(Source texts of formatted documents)
-- Opening Marker --
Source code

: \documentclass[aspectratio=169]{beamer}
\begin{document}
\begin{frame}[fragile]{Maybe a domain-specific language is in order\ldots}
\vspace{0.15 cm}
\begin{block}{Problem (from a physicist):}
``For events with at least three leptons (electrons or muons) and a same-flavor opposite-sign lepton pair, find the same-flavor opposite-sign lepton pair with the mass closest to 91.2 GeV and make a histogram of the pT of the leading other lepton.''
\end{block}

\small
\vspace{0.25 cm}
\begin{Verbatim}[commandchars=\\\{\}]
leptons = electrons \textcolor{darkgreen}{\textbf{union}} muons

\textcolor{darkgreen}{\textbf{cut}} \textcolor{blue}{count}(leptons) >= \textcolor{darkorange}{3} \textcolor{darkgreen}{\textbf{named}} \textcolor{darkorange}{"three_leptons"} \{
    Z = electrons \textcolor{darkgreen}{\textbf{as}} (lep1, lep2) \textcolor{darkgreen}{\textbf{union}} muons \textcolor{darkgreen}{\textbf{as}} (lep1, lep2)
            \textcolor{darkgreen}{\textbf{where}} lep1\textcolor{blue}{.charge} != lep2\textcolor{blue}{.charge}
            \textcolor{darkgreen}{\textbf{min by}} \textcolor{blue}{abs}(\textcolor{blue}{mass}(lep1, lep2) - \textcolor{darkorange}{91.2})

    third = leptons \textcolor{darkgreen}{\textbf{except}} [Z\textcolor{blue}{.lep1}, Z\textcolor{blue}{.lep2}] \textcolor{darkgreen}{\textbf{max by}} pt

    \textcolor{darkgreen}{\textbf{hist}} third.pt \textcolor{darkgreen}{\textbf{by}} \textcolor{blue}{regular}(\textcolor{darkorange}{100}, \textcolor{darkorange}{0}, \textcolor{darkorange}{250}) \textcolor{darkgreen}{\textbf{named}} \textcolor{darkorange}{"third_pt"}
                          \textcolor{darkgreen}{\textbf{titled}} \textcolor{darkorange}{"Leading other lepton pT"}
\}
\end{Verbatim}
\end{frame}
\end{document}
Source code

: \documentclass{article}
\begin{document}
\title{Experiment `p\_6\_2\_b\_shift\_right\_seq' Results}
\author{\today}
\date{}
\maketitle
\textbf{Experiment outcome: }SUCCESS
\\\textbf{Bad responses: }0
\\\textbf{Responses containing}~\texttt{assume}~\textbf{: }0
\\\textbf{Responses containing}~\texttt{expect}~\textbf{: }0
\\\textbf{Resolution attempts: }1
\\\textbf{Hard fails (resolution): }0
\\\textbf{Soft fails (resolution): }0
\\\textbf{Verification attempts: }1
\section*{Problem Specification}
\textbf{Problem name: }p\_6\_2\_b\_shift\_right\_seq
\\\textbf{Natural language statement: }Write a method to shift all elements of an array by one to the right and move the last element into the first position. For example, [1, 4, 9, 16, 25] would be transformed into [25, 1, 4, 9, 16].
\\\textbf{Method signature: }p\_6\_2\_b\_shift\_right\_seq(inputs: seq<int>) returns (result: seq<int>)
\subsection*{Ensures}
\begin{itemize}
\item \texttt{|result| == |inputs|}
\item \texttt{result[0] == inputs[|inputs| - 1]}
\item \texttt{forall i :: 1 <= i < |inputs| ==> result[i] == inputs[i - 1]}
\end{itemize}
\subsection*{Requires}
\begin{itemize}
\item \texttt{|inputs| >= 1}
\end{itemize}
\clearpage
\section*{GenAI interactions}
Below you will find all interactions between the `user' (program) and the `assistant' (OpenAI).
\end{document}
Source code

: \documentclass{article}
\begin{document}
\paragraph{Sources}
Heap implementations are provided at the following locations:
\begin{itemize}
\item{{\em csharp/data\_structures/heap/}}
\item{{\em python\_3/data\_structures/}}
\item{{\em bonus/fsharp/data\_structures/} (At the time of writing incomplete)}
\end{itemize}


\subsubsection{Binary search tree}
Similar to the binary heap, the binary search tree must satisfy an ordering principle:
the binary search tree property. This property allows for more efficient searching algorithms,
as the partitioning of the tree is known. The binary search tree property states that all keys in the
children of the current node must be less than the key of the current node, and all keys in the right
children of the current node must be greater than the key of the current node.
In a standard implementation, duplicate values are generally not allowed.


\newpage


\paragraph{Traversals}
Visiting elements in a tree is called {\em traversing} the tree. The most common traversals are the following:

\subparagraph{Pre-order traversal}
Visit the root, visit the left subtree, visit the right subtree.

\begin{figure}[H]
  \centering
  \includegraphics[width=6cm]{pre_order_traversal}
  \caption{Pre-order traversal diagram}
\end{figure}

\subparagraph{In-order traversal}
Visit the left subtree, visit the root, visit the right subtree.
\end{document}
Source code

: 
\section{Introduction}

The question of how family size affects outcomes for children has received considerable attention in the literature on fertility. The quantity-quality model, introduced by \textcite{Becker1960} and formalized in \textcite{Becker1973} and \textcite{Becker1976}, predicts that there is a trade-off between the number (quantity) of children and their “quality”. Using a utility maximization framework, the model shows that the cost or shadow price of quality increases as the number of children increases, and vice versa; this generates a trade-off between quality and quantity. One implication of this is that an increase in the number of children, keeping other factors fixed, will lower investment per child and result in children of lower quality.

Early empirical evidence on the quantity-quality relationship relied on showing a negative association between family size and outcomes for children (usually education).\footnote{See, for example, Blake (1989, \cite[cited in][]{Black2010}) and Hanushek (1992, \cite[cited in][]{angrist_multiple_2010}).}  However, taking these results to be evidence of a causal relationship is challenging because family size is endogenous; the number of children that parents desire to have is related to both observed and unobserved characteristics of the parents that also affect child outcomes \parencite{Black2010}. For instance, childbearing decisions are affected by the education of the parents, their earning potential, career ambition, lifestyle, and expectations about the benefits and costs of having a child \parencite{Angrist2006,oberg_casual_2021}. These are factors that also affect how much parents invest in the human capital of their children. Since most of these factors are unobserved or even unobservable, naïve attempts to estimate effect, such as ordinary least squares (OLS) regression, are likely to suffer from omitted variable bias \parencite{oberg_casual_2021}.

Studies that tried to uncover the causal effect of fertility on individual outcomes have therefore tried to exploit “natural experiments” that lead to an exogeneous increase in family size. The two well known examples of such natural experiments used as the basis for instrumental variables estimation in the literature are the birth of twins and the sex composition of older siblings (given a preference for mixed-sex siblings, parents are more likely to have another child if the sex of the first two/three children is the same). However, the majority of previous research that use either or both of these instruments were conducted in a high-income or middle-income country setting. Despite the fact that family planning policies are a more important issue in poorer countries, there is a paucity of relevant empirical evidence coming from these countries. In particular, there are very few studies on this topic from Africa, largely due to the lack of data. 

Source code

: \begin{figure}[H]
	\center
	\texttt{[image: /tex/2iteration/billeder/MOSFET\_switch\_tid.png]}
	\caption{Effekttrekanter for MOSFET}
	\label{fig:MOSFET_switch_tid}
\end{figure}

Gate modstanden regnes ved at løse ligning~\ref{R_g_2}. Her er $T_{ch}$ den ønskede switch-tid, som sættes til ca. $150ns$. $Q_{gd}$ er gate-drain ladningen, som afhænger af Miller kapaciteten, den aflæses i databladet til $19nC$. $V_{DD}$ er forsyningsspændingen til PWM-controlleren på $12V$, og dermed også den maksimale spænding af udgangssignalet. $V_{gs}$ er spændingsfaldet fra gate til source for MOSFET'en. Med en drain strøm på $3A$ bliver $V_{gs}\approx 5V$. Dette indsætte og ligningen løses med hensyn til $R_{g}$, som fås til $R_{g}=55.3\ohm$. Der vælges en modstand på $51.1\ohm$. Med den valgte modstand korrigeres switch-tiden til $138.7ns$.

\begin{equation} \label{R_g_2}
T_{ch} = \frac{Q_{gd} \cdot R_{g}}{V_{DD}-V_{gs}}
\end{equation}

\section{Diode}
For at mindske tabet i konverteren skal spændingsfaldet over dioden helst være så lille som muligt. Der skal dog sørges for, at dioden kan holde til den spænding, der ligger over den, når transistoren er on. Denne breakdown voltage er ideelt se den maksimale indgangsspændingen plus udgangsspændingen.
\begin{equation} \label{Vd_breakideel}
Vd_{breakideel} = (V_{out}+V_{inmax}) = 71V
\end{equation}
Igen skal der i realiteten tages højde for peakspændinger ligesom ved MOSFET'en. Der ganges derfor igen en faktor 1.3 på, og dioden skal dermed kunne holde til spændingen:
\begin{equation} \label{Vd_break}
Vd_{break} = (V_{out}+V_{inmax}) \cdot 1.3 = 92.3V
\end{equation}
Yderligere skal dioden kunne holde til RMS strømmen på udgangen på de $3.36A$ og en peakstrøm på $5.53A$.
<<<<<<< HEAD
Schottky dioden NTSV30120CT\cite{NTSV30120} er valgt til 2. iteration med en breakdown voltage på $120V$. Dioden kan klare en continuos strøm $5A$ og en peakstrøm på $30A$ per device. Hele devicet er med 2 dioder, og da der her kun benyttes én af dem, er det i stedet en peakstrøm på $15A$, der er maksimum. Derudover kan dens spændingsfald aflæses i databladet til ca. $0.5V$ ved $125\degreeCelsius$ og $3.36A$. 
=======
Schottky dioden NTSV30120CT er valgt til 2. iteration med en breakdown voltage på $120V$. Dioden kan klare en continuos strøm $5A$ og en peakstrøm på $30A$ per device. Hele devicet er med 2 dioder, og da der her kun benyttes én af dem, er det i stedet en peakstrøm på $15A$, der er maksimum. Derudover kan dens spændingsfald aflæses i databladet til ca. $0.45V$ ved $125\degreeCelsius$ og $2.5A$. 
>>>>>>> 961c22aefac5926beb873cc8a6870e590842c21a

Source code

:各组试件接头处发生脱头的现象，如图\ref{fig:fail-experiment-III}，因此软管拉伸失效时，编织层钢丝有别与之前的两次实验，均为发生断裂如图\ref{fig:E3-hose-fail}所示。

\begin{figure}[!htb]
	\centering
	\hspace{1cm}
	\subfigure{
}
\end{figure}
-- Closing Marker --
Show the lines above with "caption".

*Result for this exercise:*
  \caption{Pre-order traversal diagram}
	\caption{Effekttrekanter for MOSFET}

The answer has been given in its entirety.